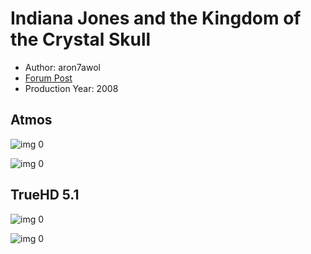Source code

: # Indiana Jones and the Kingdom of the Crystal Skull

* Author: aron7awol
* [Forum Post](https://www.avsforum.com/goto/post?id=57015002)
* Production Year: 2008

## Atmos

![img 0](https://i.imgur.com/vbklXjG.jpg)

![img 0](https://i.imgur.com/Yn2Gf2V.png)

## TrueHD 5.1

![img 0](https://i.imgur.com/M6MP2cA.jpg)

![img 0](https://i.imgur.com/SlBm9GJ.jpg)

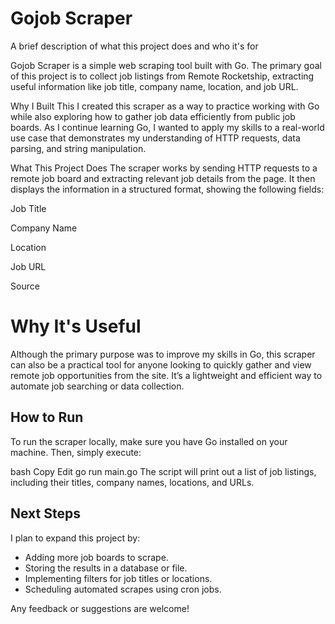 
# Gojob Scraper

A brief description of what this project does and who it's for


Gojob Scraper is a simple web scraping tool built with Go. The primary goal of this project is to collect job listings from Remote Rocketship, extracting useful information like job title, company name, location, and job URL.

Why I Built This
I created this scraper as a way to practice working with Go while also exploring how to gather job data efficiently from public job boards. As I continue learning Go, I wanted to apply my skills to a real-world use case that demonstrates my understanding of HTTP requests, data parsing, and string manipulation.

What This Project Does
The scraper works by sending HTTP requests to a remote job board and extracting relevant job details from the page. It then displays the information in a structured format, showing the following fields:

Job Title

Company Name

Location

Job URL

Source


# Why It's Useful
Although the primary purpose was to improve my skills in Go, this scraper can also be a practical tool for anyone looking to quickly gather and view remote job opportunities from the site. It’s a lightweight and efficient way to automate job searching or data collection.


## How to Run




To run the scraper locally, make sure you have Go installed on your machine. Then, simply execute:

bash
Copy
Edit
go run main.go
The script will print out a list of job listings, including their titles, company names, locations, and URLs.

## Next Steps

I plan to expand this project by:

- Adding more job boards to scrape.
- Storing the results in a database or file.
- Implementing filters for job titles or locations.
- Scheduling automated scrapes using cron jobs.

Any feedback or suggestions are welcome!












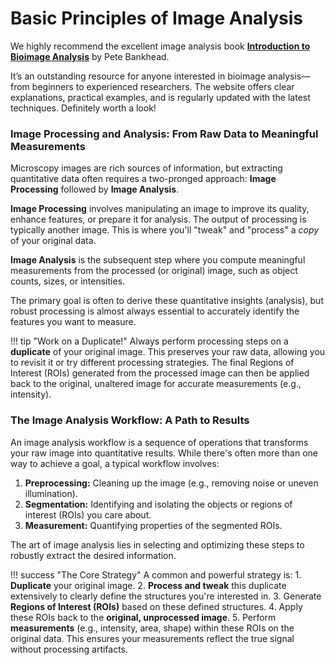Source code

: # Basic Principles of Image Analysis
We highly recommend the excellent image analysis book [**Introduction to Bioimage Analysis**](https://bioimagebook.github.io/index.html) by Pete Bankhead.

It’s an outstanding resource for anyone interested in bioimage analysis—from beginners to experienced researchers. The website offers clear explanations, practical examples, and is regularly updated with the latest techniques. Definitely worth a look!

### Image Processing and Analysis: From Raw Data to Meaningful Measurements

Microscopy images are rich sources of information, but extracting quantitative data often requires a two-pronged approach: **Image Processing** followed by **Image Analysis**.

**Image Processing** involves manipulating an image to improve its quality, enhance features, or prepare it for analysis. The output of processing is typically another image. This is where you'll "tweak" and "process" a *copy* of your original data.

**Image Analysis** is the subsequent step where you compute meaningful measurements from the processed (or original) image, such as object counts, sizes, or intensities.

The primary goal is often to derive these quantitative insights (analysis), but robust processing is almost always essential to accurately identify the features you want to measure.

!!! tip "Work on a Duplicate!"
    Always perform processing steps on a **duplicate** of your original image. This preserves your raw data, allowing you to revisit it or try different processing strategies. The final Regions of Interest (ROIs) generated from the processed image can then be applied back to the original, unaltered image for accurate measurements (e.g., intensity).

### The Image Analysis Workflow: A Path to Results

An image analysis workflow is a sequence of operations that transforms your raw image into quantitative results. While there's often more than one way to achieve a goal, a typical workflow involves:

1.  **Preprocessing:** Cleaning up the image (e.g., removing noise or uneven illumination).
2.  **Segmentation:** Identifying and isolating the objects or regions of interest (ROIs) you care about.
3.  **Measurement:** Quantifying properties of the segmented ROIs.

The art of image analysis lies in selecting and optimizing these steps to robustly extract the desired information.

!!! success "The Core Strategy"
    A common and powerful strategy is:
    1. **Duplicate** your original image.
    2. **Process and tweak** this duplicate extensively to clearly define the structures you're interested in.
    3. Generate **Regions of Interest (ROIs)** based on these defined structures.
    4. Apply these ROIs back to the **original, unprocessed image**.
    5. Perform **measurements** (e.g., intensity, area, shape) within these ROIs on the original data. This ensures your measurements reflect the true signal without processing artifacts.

# WHAT IS BEING ASKED:
Please copy the lines above from the line with "### The Image" up to and including the line with "An image analysis", exactly as written and with nothing else.

# RESULT:
### The Image Analysis Workflow: A Path to Results

An image analysis workflow is a sequence of operations that transforms your raw image into quantitative results. While there's often more than one way to achieve a goal, a typical workflow involves:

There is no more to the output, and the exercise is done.